Variants were extracted from sequences aligned to Wuhan-Hu-1 using iVar (v1.3, v1.3.1) (41), and variant codon effects were annotated using SnpEff (v5.0) (42) and SnpSift (v4.3t) (43). iSNVs were called using a frequency threshold of 0.03–0.97 and a per-nucleotide depth threshold of 1,000 reads. Commonly reported sequencing artifacts (18) were filtered from each sample, along with non-variant-associated SNPs that recurred across multiple participants within either cohort. To identify high-confidence, “shared” iSNVs, variants were extracted if they met the following conditions: present above a frequency of 0.03 with a per nucleotide depth of at least 1,000 reads in at least two samples with Ct <26 (or CN <26), and present below a frequency of 0.97 in at least two samples. For each participant, variants present across two or more days of infection were extracted, and their frequencies were tracked. Although the frequency, depth, and Ct cutoffs described above were used to identify these shared variants, frequency tracking was performed on a data set curated without thresholds, to avoid cases in which variants crossing either threshold may erroneously appear to fall out of the data set. Therefore, all instances of these shared variants were then called from all samples. Variants with per-nucleotide coverage values below the cutoff were specially marked and plotted to indicate their low depth values. SnpEff annotations were used to characterize shared variants as synonymous, nonsynonymous, or untranslated and to assign them to the appropriate region of the SARS-CoV-2 genome.

Estimation of error

Standard error for iSNV frequency detection was calculated using SE(p)=((p(1p))/V), where p = detected iSNV frequency and V = viral genome load. Genome copies per milliliter was estimated from Ct using log10V = 14.24 − 0.28 * Ct (for saliva samples) and from CN using log10V = 11.35 − 0.25 * CN (for nasal samples) (16). Genome load was then estimated by approximating that 10 µL of extracted RNA went into each sequencing reaction.
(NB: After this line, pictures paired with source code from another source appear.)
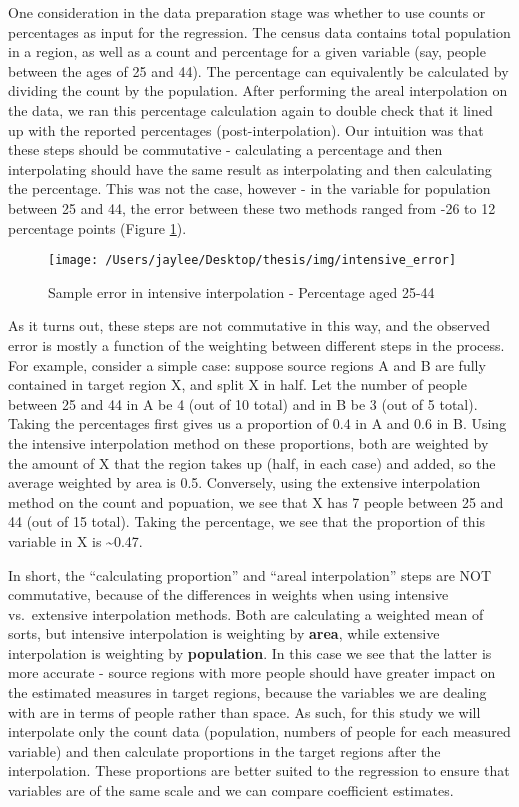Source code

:\documentclass[12pt,twoside]{reedthesis}
\begin{document}
One consideration in the data preparation stage was whether to use counts or percentages as input for the regression. The census data contains total population in a region, as well as a count and percentage for a given variable (say, people between the ages of 25 and 44). The percentage can equivalently be calculated by dividing the count by the population. After performing the areal interpolation on the data, we ran this percentage calculation again to double check that it lined up with the reported percentages (post-interpolation). Our intuition was that these steps should be commutative - calculating a percentage and then interpolating should have the same result as interpolating and then calculating the percentage. This was not the case, however - in the variable for population between 25 and 44, the error between these two methods ranged from -26 to 12 percentage points (Figure \ref{fig:interp-error}).
\begin{figure}
\texttt{[image: /Users/jaylee/Desktop/thesis/img/intensive\_error]} \caption{Sample error in intensive interpolation - Percentage aged 25-44}\label{fig:interp-error}
\end{figure}
As it turns out, these steps are not commutative in this way, and the observed error is mostly a function of the weighting between different steps in the process. For example, consider a simple case: suppose source regions A and B are fully contained in target region X, and split X in half. Let the number of people between 25 and 44 in A be 4 (out of 10 total) and in B be 3 (out of 5 total). Taking the percentages first gives us a proportion of 0.4 in A and 0.6 in B. Using the intensive interpolation method on these proportions, both are weighted by the amount of X that the region takes up (half, in each case) and added, so the average weighted by area is 0.5. Conversely, using the extensive interpolation method on the count and popuation, we see that X has 7 people between 25 and 44 (out of 15 total). Taking the percentage, we see that the proportion of this variable in X is \textasciitilde0.47.

In short, the ``calculating proportion'' and ``areal interpolation'' steps are NOT commutative, because of the differences in weights when using intensive vs.~extensive interpolation methods. Both are calculating a weighted mean of sorts, but intensive interpolation is weighting by \textbf{area}, while extensive interpolation is weighting by \textbf{population}. In this case we see that the latter is more accurate - source regions with more people should have greater impact on the estimated measures in target regions, because the variables we are dealing with are in terms of people rather than space. As such, for this study we will interpolate only the count data (population, numbers of people for each measured variable) and then calculate proportions in the target regions after the interpolation. These proportions are better suited to the regression to ensure that variables are of the same scale and we can compare coefficient estimates.
\end{document}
Analysis of variant distribution

Genome positions of variants were visualized using trackViewer (v1.28.1) (44) in R. To identify underdispersion in genomic iSNV distribution, a sliding genomic window was used to determine the mean iSNV count per 100 nucleotides. Genomic windows with significantly higher-than-average iSNV counts were identified using a Poisson distribution, and a threshold for significance was calculated by dividing an initial threshold of 0.05 by the number of genomic sites (0.05/29,803 = 0.00000168).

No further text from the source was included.